Donald Del Vecchio (Del Vecchio) appeals from an order entered by the Law Division on May 18, 2009, affirming the dismissal by the municipal court of certain criminal complaints filed by Del Vecchio against defendant Ralph McGrane (McGrane). For the reasons that follow, we dismiss the appeal.
This appeal arises from the following facts. Del Vecchio is employed as a corrections officer at the Morris County Correctional Facility. McGrane is his supervisor. On October 31, 2008, Del Vecchio was on duty in the loading area of the facility. McGrane approached him and a discussion ensued. Del Vecchio claimed that McGrane confronted him verbally and physically and used offensively coarse language. Del Vecchio filed a criminal complaint charging McGrane with aggravated assault against a corrections officer, contrary to N.J.S.A. 2C:12-1(b)(5)(h).
The municipal court conducted a hearing on November 18, 2008, to determine if there was probable cause for the complaint. Del Vecchio testified and presented a DVD recording of the incident. Thereafter, the court placed its decision on the record. The court observed that the DVD showed that McGrane and Del Vecchio had engaged in a "heated argument" and there was "some touching[.]" The court found, however, that the "touching" did not rise to the level of a criminal assault. The court accordingly concluded that the charge was not supported by probable cause and dismissed the complaint. Del Vecchio did not appeal from the order of the municipal court.

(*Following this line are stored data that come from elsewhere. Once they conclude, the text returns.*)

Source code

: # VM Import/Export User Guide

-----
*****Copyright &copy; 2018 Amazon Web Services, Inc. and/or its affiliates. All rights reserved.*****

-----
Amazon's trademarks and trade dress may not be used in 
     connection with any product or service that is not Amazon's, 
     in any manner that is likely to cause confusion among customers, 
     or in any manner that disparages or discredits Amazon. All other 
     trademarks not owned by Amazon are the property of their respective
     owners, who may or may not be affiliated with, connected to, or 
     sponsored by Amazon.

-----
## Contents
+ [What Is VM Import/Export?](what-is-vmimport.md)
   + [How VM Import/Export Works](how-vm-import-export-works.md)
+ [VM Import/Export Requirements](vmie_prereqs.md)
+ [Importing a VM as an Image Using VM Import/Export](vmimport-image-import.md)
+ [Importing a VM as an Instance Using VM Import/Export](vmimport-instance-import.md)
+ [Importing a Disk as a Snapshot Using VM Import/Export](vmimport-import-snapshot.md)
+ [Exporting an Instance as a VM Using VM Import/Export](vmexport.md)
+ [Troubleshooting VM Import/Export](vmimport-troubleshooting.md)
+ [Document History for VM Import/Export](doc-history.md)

Del Vecchio thereafter filed three additional criminal complaints against McGrane, all arising from the October 31, 2008, incident. Del Vecchio charged McGrane with harassment, contrary to N.J.S.A. 2C:33-4; hindering apprehension, contrary to N.J.S.A. 2C:29-3(a); and tampering with a witness, contrary to N.J.S.A. 2C:28-5(a). On December 16, 2008, the municipal court held a probable hearing on these charges.
Del Vecchio testified. He said that he is the President of the union for the corrections officers and described the incident of October 31, 2008, during which he was allegedly harassed. Del Vecchio additionally testified that he filed a complaint with his employer regarding the incident. He said that, after he filed his complaint, McGrane called him into his office.
According to Del Vecchio, McGrane told him that if he pursued the matter, he was the only person who would be hurt. Del Vecchio said to McGrane that he believed this was a threat but McGrane replied that it was only "a saying." Del Vecchio told McGrane that he "took it as threat" and McGrane said he could "take it any way" he wanted to.
The court rendered a decision from the bench. The court found that none of the conduct described by Del Vecchio rose to the level of a criminal violation and dismissed the charges. Del Vecchio filed an appeal to the Law Division, which considered the matter on May 1, 2009.
McGrane argued that Del Vecchio did not have standing to pursue the appeal. The court disagreed, concluding that Del Vecchio had standing because he had filed his complaint as a law enforcement officer rather than as a citizen complainant. The court further found that, upon consideration of Del Vecchio's testimony, review of the DVD of the incident and the transcript of the municipal court proceeding, probable cause did not exist for the charges. The court entered an order dated May 18, 2009, affirming the municipal court's dismissal of the complaints. This appeal followed.
McGrane argues that Del Vecchio does not have standing to appeal the order of the municipal court dismissing his complaints for lack of probable cause. We agree.
In State v. Vitiello, 377 N.J. Super. 452 (App. Div. 2005), the complainant filed a harassment complaint against the defendant. Id. at 454. The Assignment Judge dismissed the complaint pursuant to N.J.S.A. 2C:2-11(b). Id. at 455. The statute allows an Assignment Judge to dismiss a prosecution when the defendant "did not actually cause or threaten the harm or evil sought to be prevented by the law defining the offense or did so only to an extent too trivial to warrant the condemnation of conviction." N.J.S.A. 2C:2-11(b). The defendant appealed the Assignment Judge's order. Id. at 454.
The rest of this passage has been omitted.